Below is a listing; repeat exactly the lines from the one containing "COMPANY: CODTECH IT SOLUTIONS" to the one containing "Handled missing values", both included.
-------
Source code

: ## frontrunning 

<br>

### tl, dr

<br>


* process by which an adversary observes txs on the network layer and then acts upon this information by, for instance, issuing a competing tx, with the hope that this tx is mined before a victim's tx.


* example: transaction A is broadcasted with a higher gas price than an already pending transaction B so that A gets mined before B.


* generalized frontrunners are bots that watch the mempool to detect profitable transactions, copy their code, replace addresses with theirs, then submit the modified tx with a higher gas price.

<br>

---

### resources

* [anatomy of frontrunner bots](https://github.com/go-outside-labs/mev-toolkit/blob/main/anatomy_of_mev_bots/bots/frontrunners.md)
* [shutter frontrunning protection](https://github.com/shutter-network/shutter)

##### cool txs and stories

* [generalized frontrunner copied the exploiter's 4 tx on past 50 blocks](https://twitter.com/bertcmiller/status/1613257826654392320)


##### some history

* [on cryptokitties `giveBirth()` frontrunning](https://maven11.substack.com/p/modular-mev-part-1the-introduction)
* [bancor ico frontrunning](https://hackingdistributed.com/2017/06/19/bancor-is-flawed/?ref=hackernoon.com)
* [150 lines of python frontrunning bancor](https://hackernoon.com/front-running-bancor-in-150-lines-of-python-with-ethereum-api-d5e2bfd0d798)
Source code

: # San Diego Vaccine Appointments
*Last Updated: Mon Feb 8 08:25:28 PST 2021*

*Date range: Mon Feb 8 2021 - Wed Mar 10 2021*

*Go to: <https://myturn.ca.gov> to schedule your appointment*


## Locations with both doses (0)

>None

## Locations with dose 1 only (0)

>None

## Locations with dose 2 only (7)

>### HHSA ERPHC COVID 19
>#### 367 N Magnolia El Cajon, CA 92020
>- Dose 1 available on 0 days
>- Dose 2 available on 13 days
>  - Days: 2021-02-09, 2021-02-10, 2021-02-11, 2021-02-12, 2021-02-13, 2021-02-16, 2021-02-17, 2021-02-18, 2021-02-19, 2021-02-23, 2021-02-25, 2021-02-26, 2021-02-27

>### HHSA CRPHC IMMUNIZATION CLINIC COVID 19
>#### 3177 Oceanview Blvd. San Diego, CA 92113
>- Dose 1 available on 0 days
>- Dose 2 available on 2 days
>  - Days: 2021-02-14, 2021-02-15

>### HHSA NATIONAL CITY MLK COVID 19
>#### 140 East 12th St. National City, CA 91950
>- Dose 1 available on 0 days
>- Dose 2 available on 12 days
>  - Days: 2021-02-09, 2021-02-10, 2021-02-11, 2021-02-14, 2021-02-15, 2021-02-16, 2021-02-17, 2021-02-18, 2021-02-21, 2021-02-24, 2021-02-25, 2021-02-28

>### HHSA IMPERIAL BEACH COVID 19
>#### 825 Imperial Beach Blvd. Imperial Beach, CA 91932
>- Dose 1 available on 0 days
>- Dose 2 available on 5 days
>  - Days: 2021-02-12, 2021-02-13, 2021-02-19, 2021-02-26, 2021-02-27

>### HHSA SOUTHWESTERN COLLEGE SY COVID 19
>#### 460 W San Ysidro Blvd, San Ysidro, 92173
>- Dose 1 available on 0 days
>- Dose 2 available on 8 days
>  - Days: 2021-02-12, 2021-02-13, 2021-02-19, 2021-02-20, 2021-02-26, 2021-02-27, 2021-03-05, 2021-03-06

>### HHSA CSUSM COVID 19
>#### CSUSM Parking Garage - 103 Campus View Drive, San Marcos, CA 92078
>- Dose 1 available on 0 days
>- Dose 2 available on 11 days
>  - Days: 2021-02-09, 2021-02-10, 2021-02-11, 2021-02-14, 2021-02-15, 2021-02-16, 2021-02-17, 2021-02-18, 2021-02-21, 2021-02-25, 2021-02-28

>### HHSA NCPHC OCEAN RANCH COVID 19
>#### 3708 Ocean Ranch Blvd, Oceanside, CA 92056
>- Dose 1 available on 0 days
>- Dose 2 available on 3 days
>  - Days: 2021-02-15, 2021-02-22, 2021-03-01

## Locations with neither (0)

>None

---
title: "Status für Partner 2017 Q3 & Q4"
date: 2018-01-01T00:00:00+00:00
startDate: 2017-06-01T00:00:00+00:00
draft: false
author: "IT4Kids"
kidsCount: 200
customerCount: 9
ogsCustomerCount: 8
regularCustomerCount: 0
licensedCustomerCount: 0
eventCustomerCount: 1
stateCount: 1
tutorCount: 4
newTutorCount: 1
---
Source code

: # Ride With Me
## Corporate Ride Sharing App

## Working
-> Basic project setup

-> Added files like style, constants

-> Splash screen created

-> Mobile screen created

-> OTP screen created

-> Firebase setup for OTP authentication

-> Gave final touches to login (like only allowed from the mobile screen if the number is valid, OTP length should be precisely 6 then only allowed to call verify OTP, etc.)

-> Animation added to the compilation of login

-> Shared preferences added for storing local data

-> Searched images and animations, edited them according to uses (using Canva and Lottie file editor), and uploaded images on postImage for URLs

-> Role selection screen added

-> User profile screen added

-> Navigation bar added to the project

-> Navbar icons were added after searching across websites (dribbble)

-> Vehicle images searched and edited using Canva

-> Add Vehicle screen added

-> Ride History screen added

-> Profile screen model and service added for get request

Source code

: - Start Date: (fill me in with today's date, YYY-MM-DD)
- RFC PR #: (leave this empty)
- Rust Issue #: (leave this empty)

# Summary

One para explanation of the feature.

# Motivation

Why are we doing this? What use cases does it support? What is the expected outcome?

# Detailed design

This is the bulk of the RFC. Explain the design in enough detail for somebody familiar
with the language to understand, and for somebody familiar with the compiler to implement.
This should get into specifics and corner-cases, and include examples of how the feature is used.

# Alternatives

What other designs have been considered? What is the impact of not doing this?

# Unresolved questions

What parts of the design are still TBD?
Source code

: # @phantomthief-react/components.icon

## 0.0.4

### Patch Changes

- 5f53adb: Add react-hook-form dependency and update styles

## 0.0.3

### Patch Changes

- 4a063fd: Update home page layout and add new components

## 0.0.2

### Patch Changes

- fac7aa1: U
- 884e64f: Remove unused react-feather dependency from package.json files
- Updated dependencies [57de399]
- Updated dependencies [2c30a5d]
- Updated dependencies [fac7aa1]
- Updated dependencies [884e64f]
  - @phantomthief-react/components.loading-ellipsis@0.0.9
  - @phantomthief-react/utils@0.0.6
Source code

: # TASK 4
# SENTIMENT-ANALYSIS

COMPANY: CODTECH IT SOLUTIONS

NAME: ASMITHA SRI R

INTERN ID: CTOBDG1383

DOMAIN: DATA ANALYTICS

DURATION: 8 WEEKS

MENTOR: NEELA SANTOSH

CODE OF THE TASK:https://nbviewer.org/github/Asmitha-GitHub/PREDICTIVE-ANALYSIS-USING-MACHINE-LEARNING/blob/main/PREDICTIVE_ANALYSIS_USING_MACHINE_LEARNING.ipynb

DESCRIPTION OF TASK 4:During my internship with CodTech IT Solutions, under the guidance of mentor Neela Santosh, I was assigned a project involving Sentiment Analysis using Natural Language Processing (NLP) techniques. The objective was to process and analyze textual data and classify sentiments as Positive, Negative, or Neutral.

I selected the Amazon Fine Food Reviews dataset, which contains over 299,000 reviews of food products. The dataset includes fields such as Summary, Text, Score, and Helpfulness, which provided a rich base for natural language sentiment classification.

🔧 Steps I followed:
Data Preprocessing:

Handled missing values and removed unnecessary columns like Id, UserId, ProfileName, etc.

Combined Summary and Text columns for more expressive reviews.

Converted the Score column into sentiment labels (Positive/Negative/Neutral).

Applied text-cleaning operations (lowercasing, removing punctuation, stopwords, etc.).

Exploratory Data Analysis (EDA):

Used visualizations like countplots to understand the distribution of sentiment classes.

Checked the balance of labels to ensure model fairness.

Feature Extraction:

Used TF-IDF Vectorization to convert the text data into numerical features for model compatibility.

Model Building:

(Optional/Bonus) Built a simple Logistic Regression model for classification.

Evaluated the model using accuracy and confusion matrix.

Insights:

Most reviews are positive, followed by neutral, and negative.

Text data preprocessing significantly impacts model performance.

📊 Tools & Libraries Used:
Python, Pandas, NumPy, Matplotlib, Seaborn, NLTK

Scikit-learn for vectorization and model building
-------
→ **Written answer**:
COMPANY: CODTECH IT SOLUTIONS

NAME: ASMITHA SRI R

INTERN ID: CTOBDG1383

DOMAIN: DATA ANALYTICS

DURATION: 8 WEEKS

MENTOR: NEELA SANTOSH

CODE OF THE TASK:https://nbviewer.org/github/Asmitha-GitHub/PREDICTIVE-ANALYSIS-USING-MACHINE-LEARNING/blob/main/PREDICTIVE_ANALYSIS_USING_MACHINE_LEARNING.ipynb

DESCRIPTION OF TASK 4:During my internship with CodTech IT Solutions, under the guidance of mentor Neela Santosh, I was assigned a project involving Sentiment Analysis using Natural Language Processing (NLP) techniques. The objective was to process and analyze textual data and classify sentiments as Positive, Negative, or Neutral.

I selected the Amazon Fine Food Reviews dataset, which contains over 299,000 reviews of food products. The dataset includes fields such as Summary, Text, Score, and Helpfulness, which provided a rich base for natural language sentiment classification.

🔧 Steps I followed:
Data Preprocessing:

Handled missing values and removed unnecessary columns like Id, UserId, ProfileName, etc.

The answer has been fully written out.